THE PROBLEM ▸
Taking the lines below one at a time, count those with the string "professional" and give the result alone.
====== THE DATA ======
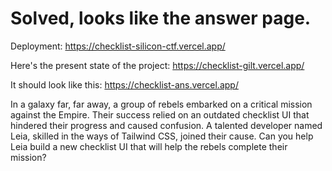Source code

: # Solved, looks like the answer page.

Deployment: https://checklist-silicon-ctf.vercel.app/

Here's the present state of the project: https://checklist-gilt.vercel.app/

It should look like this:  https://checklist-ans.vercel.app/

In a galaxy far, far away, a group of rebels embarked on a critical mission against the Empire.
Their success relied on an outdated checklist UI that hindered their progress and caused confusion.
A talented developer named Leia, skilled in the ways of Tailwind CSS, joined their cause.
Can you help Leia build a new checklist UI that will help the rebels complete their mission?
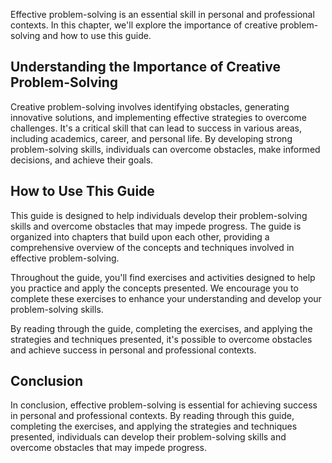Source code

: 
Effective problem-solving is an essential skill in personal and professional contexts. In this chapter, we'll explore the importance of creative problem-solving and how to use this guide.

Understanding the Importance of Creative Problem-Solving
--------------------------------------------------------

Creative problem-solving involves identifying obstacles, generating innovative solutions, and implementing effective strategies to overcome challenges. It's a critical skill that can lead to success in various areas, including academics, career, and personal life. By developing strong problem-solving skills, individuals can overcome obstacles, make informed decisions, and achieve their goals.

How to Use This Guide
---------------------

This guide is designed to help individuals develop their problem-solving skills and overcome obstacles that may impede progress. The guide is organized into chapters that build upon each other, providing a comprehensive overview of the concepts and techniques involved in effective problem-solving.

Throughout the guide, you'll find exercises and activities designed to help you practice and apply the concepts presented. We encourage you to complete these exercises to enhance your understanding and develop your problem-solving skills.

By reading through the guide, completing the exercises, and applying the strategies and techniques presented, it's possible to overcome obstacles and achieve success in personal and professional contexts.

Conclusion
----------

In conclusion, effective problem-solving is essential for achieving success in personal and professional contexts. By reading through this guide, completing the exercises, and applying the strategies and techniques presented, individuals can develop their problem-solving skills and overcome obstacles that may impede progress.
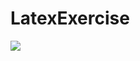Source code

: # LatexExercise

<img src="https://latex.codecogs.com/svg.latex?y=\sigma_{creditLimit>5000 \wedge country='France'}\rho_{rep/salesRepEmployeeNumber}(customers)"/>
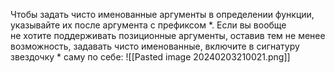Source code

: Чтобы задать чисто именованные аргументы в определении функции, указывайте их после аргумента с префиксом \*. Если вы вообще не хотите поддерживать позиционные аргументы, оставив тем не менее возможность, задавать чисто именованные, включите в сигнатуру звездочку * саму по себе:
![[Pasted image 20240203210021.png]]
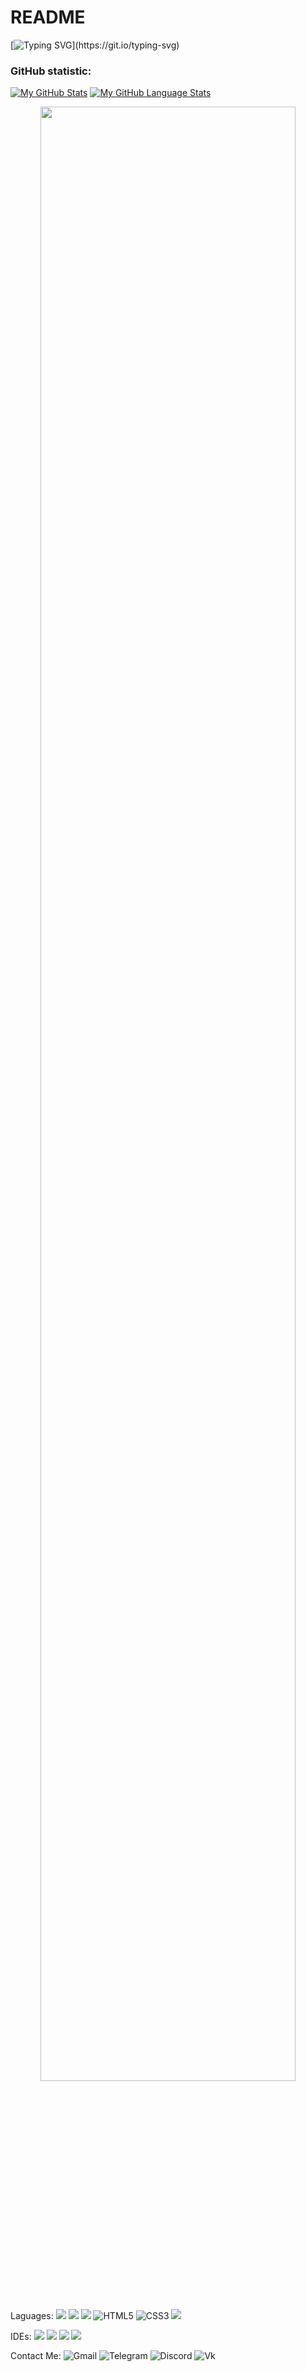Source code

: # README
[![Typing SVG](https://readme-typing-svg.herokuapp.com?lines=Hello%2C+My+name+is+Alex;I'm+a+student;I'm+learning+C%2FC%2B%2B%2C+Python%2C+Java;I+plan+to+write+something+soon...)](https://git.io/typing-svg)
### GitHub statistic:
[![My GitHub Stats](https://github-readme-stats.vercel.app/api/?username=cppshizoidS&count_private=true&theme=tokyonight&showicons=true)]()
[![My GitHub Language Stats](https://github-readme-stats.vercel.app/api/top-langs/?username=cppshizoidS&langs_count=5&theme=tokyonight)]()
<div align="center">
   <img width="90%" src="https://activity-graph.herokuapp.com/graph?username=cppshizoidS&theme=react-dark&hide_border=true&area=true" />
<!--  ![Contribution](https://activity-graph.herokuapp.com/graph?username=cppshizoidS&theme=react-dark&hide_border=true&area=true) -->
</div> 


Laguages:
[![](https://img.shields.io/badge/C-00599C?style=for-the-badge&logo=c&logoColor=white)](C/)
[![](https://img.shields.io/badge/C%2B%2B-00599C?style=for-the-badge&logo=c%2B%2B&logoColor=white)](C++/)
[![](https://img.shields.io/badge/Python-3776AB?style=for-the-badge&logo=python&logoColor=white)](Python/)
![HTML5](https://img.shields.io/badge/html5-%23E34F26.svg?style=for-the-badge&logo=html5&logoColor=white)
![CSS3](https://img.shields.io/badge/css3-%231572B6.svg?style=for-the-badge&logo=css3&logoColor=white)
[![](https://img.shields.io/badge/Java-3776AB?style=for-the-badge&logo=Java&logoColor=white)](Java/)





IDEs:
[![](https://resources.jetbrains.com/storage/products/company/brand/logos/CLion_icon.svg)](Clion)
[![](https://resources.jetbrains.com/storage/products/company/brand/logos/PyCharm_icon.svg)](PyCharm)
[![](https://resources.jetbrains.com/storage/products/company/brand/logos/WebStorm_icon.svg)](WebStorm)
[![](https://resources.jetbrains.com/storage/products/company/brand/logos/IntelliJ_IDEA_icon.svg)](IntelliJIDEA)



Contact Me:
![Gmail](https://img.shields.io/badge/Gmail-D14836?style=for-the-badge&logo=gmail&logoColor=white)
![Telegram](https://img.shields.io/badge/Telegram-2CA5E0?style=for-the-badge&logo=telegram&logoColor=white)
![Discord](https://img.shields.io/badge/Discord-%237289DA.svg?style=for-the-badge&logo=discord&logoColor=white)
![Vk](https://img.shields.io/badge/-Vk-2D2F37.svg?logo=vk&style=for-the-badge)
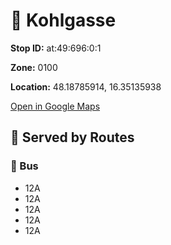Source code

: # 🚉 Kohlgasse


**Stop ID:** at:49:696:0:1

**Zone:** 0100

**Location:** 48.18785914, 16.35135938

[Open in Google Maps](https://www.google.com/maps?q=48.18785914,16.35135938)

## 🚆 Served by Routes

### 🚌 Bus
- 12A
- 12A
- 12A
- 12A
- 12A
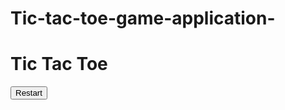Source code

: # Tic-tac-toe-game-application-<h1 class="title">Tic Tac Toe</h1>

<div class="board">

   <div class="cell" id="b1"></div>

   <div class="cell" id="b2"></div>       

   <div class="cell" id="b3"></div>       

   <div class="cell" id="b4"></div>       

   <div class="cell" id="b5"></div>       

   <div class="cell" id="b6"></div>       

   <div class="cell" id="b7"></div>       

   <div class="cell" id="b8"></div>       

   <div class="cell" id="b9"></div>       

</div>

<button class="restart" onclick="location.reload()">Restart</button>

<p class="message"></p>
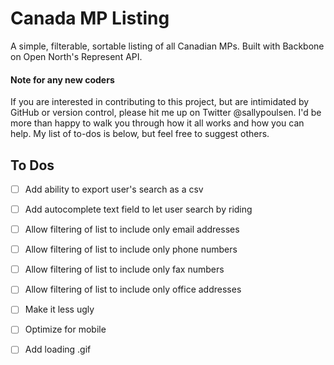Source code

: # Canada MP Listing
A simple, filterable, sortable listing of all Canadian MPs. Built with Backbone on Open North's Represent API. 

#### Note for any new coders ####
If you are interested in contributing to this project, but are intimidated by GitHub or version control, please hit me up on Twitter @sallypoulsen. I'd be more than happy to walk you through how it all works and how you can help. My list of to-dos is below, but feel free to suggest others.

## To Dos ##

- [ ] Add ability to export user's search as a csv

- [ ] Add autocomplete text field to let user search by riding

- [ ] Allow filtering of list to include only email addresses

- [ ] Allow filtering of list to include only phone numbers

- [ ] Allow filtering of list to include only fax numbers

- [ ] Allow filtering of list to include only office addresses

- [ ] Make it less ugly

- [ ] Optimize for mobile

- [ ] Add loading .gif

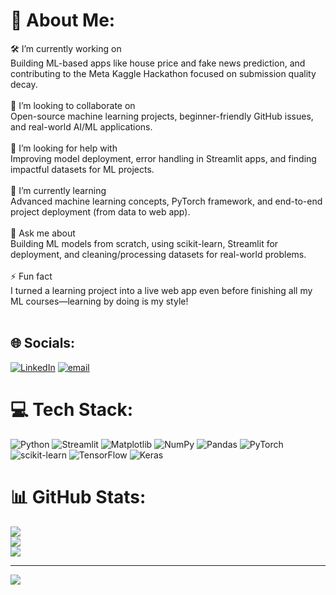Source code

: # 💫 About Me:
🛠 I’m currently working on<br>Building ML-based apps like house price and fake news prediction, and contributing to the Meta Kaggle Hackathon focused on submission quality decay.<br><br>🤝 I’m looking to collaborate on<br>Open-source machine learning projects, beginner-friendly GitHub issues, and real-world AI/ML applications.<br><br>🙌 I’m looking for help with<br>Improving model deployment, error handling in Streamlit apps, and finding impactful datasets for ML projects.<br><br>🌱 I’m currently learning<br>Advanced machine learning concepts, PyTorch framework, and end-to-end project deployment (from data to web app).<br><br>💬 Ask me about<br>Building ML models from scratch, using scikit-learn, Streamlit for deployment, and cleaning/processing datasets for real-world problems.<br><br>⚡ Fun fact<br>I turned a learning project into a live web app even before finishing all my ML courses—learning by doing is my style!<br><br>


## 🌐 Socials:
[![LinkedIn](https://img.shields.io/badge/LinkedIn-%230077B5.svg?logo=linkedin&logoColor=white)](www.linkedin.com/in/manas-mehta-299b31314) [![email](https://img.shields.io/badge/Email-D14836?logo=gmail&logoColor=white)](mailto:manasmehta1123@gmail.com) 

# 💻 Tech Stack:
![Python](https://img.shields.io/badge/python-3670A0?style=for-the-badge&logo=python&logoColor=ffdd54) ![Streamlit](https://img.shields.io/badge/Streamlit-%23FE4B4B.svg?style=for-the-badge&logo=streamlit&logoColor=white) ![Matplotlib](https://img.shields.io/badge/Matplotlib-%23ffffff.svg?style=for-the-badge&logo=Matplotlib&logoColor=black) ![NumPy](https://img.shields.io/badge/numpy-%23013243.svg?style=for-the-badge&logo=numpy&logoColor=white) ![Pandas](https://img.shields.io/badge/pandas-%23150458.svg?style=for-the-badge&logo=pandas&logoColor=white) ![PyTorch](https://img.shields.io/badge/PyTorch-%23EE4C2C.svg?style=for-the-badge&logo=PyTorch&logoColor=white) ![scikit-learn](https://img.shields.io/badge/scikit--learn-%23F7931E.svg?style=for-the-badge&logo=scikit-learn&logoColor=white) ![TensorFlow](https://img.shields.io/badge/TensorFlow-%23FF6F00.svg?style=for-the-badge&logo=TensorFlow&logoColor=white) ![Keras](https://img.shields.io/badge/Keras-%23D00000.svg?style=for-the-badge&logo=Keras&logoColor=white)
# 📊 GitHub Stats:
![](https://github-readme-stats.vercel.app/api?username=ManasMehta1110&theme=dark&hide_border=false&include_all_commits=true&count_private=false)<br/>
![](https://nirzak-streak-stats.vercel.app/?user=ManasMehta1110&theme=dark&hide_border=false)<br/>
![](https://github-readme-stats.vercel.app/api/top-langs/?username=ManasMehta1110&theme=dark&hide_border=false&include_all_commits=true&count_private=false&layout=compact)

---
[![](https://visitcount.itsvg.in/api?id=ManasMehta1110&icon=0&color=0)](https://visitcount.itsvg.in)

<!-- Proudly created with GPRM ( https://gprm.itsvg.in ) -->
======
WRITTEN RESPONSE ▸
3